(Dataset entries)
/---
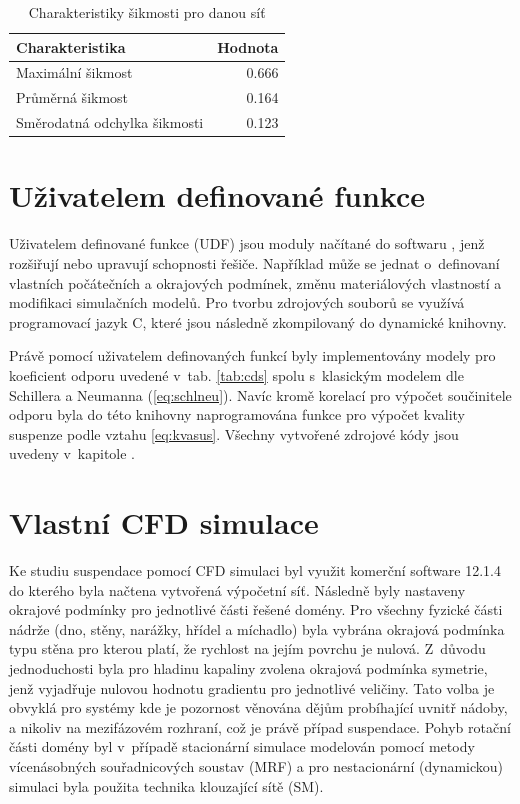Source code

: \begin{table}[h!]
\centering
\caption{Charakteristiky šikmosti pro danou síť}
\label{tab:skw_tab}
\begin{tabular}{lr}
\toprule
\textbf{Charakteristika} & \textbf{Hodnota} \\
\midrule

Maximální šikmost & \num{0.666} \\
Průměrná šikmost & \num{0.164} \\
Směrodatná odchylka šikmosti & \num{0.123} \\

\bottomrule
\end{tabular}
\end{table}

\section{Uživatelem definované funkce}
Uživatelem definované funkce (UDF) jsou moduly načítané do softwaru \flu, jenž rozšiřují nebo upravují schopnosti řešiče. Například může se jednat o~definovaní vlastních počátečních a okrajových podmínek, změnu materiálových vlastností a modifikaci simulačních modelů. Pro tvorbu zdrojových souborů se využívá programovací jazyk C, které jsou následně zkompilovaný do dynamické knihovny.

Právě pomocí uživatelem definovaných funkcí byly implementovány modely pro koeficient odporu uvedené v~tab. \ref{tab:cds} spolu s~klasickým modelem dle Schillera a Neumanna (\ref{eq:schlneu}). Navíc kromě korelací pro výpočet součinitele odporu byla do této knihovny naprogramována funkce pro výpočet kvality suspenze podle vztahu \ref{eq:kvasus}. Všechny vytvořené zdrojové kódy jsou uvedeny v~kapitole .

\section{Vlastní CFD simulace}
Ke studiu suspendace pomocí CFD simulaci byl využit komerční software \flu{} 12.1.4 do kterého byla načtena vytvořená výpočetní síť. Následně byly nastaveny okrajové podmínky pro jednotlivé části řešené domény. Pro všechny fyzické části nádrže (dno, stěny, narážky, hřídel a míchadlo) byla vybrána okrajová podmínka typu stěna pro kterou platí, že rychlost na jejím povrchu je nulová. Z~důvodu jednoduchosti byla pro hladinu kapaliny zvolena okrajová podmínka symetrie, jenž vyjadřuje nulovou hodnotu gradientu pro jednotlivé veličiny. Tato volba je obvyklá pro systémy kde je pozornost věnována dějům probíhající uvnitř nádoby, a nikoliv na mezifázovém rozhraní, což je právě případ suspendace. Pohyb rotační části domény byl v~případě stacionární simulace modelován pomocí metody vícenásobných souřadnicových soustav (MRF) a pro nestacionární (dynamickou) simulaci byla použita technika klouzající sítě (SM).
\---
Reproduce the entries above word for word. Pictures stay out.

### Task response
Source code

: \begin{table}[h!]
\centering
\caption{Charakteristiky šikmosti pro danou síť}
\label{tab:skw_tab}
\begin{tabular}{lr}
\toprule
\textbf{Charakteristika} & \textbf{Hodnota} \\
\midrule

Maximální šikmost & \num{0.666} \\
Průměrná šikmost & \num{0.164} \\
Směrodatná odchylka šikmosti & \num{0.123} \\

\bottomrule
\end{tabular}
\end{table}

\section{Uživatelem definované funkce}
Uživatelem definované funkce (UDF) jsou moduly načítané do softwaru \flu, jenž rozšiřují nebo upravují schopnosti řešiče. Například může se jednat o~definovaní vlastních počátečních a okrajových podmínek, změnu materiálových vlastností a modifikaci simulačních modelů. Pro tvorbu zdrojových souborů se využívá programovací jazyk C, které jsou následně zkompilovaný do dynamické knihovny.

Právě pomocí uživatelem definovaných funkcí byly implementovány modely pro koeficient odporu uvedené v~tab. \ref{tab:cds} spolu s~klasickým modelem dle Schillera a Neumanna (\ref{eq:schlneu}). Navíc kromě korelací pro výpočet součinitele odporu byla do této knihovny naprogramována funkce pro výpočet kvality suspenze podle vztahu \ref{eq:kvasus}. Všechny vytvořené zdrojové kódy jsou uvedeny v~kapitole .

\section{Vlastní CFD simulace}
Ke studiu suspendace pomocí CFD simulaci byl využit komerční software \flu{} 12.1.4 do kterého byla načtena vytvořená výpočetní síť. Následně byly nastaveny okrajové podmínky pro jednotlivé části řešené domény. Pro všechny fyzické části nádrže (dno, stěny, narážky, hřídel a míchadlo) byla vybrána okrajová podmínka typu stěna pro kterou platí, že rychlost na jejím povrchu je nulová. Z~důvodu jednoduchosti byla pro hladinu kapaliny zvolena okrajová podmínka symetrie, jenž vyjadřuje nulovou hodnotu gradientu pro jednotlivé veličiny. Tato volba je obvyklá pro systémy kde je pozornost věnována dějům probíhající uvnitř nádoby, a nikoliv na mezifázovém rozhraní, což je právě případ suspendace. Pohyb rotační části domény byl v~případě stacionární simulace modelován pomocí metody vícenásobných souřadnicových soustav (MRF) a pro nestacionární (dynamickou) simulaci byla použita technika klouzající sítě (SM).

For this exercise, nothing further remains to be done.